FIG. 1 shows an exemplary noise prevention/mitigation system 1
according to the present invention. The system 1 includes a noise
data analyzer component 40 receiving data from three data feeds as
input 10, input 20 and input 30. As described above, the inputs
10-30 may be any inputs that relate to data that may be relevant to
noise at the airport. Those skilled in the art will understand that
the noise data analyzer 40 may receive any number of data inputs
and that three inputs is only exemplary. The noise data analyzer 40
receives the data and compares the data to, for example, a set of
rules or other standards used for noise monitoring or noise
prevention and generates alerts 50 that may be sent to any number
of locations as will be described in greater detail below.
In a first exemplary embodiment, the prevention of noise begins
prior to a flight taking off from the airport or prior to a flight
that takes off from another airport that is destined for the
airport. For example, one of the inputs to the noise data analyzer
40 may be airline schedule information indicating each flight that
is scheduled to take off from/land at the airport.

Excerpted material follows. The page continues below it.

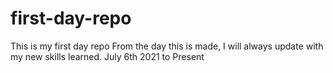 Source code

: # first-day-repo

This is my first day repo
From the day this is made, I will always update with my new skills learned.
July 6th 2021 to Present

The noise data
analyzer 40 uses this information to generate a flight alert 50
reminder that may be sent to the aircraft or airline. An exemplary
reminder alert 50 may be, for example, "We noticed that you have
arrived at the Airport X times over the last 6 months. Thanks for
continuing to fly quiet." Such a reminder is used to educate pilots
in advance, to proactively change the pilot's behavior with respect
to the airport's noise regulations/procedures. In this manner,
proactive airports may reach out to pilots and flight departments
before the flight to educate them, in a positive way, on the
airport's noise procedures.
In another pre-flight example, the noise data analyzer 40 receives
a filed flight plan as an input. The noise data analyzer 40
compares the filed flight plan to the noise procedure for the
airport and may send an alert 50 based on this comparison. For
example, if the flight plan violates the noise procedures, an alert
50 that is sent to the aircraft or airline may be, for example,
"Flight N1234 will violate our nighttime noise procedures tonight."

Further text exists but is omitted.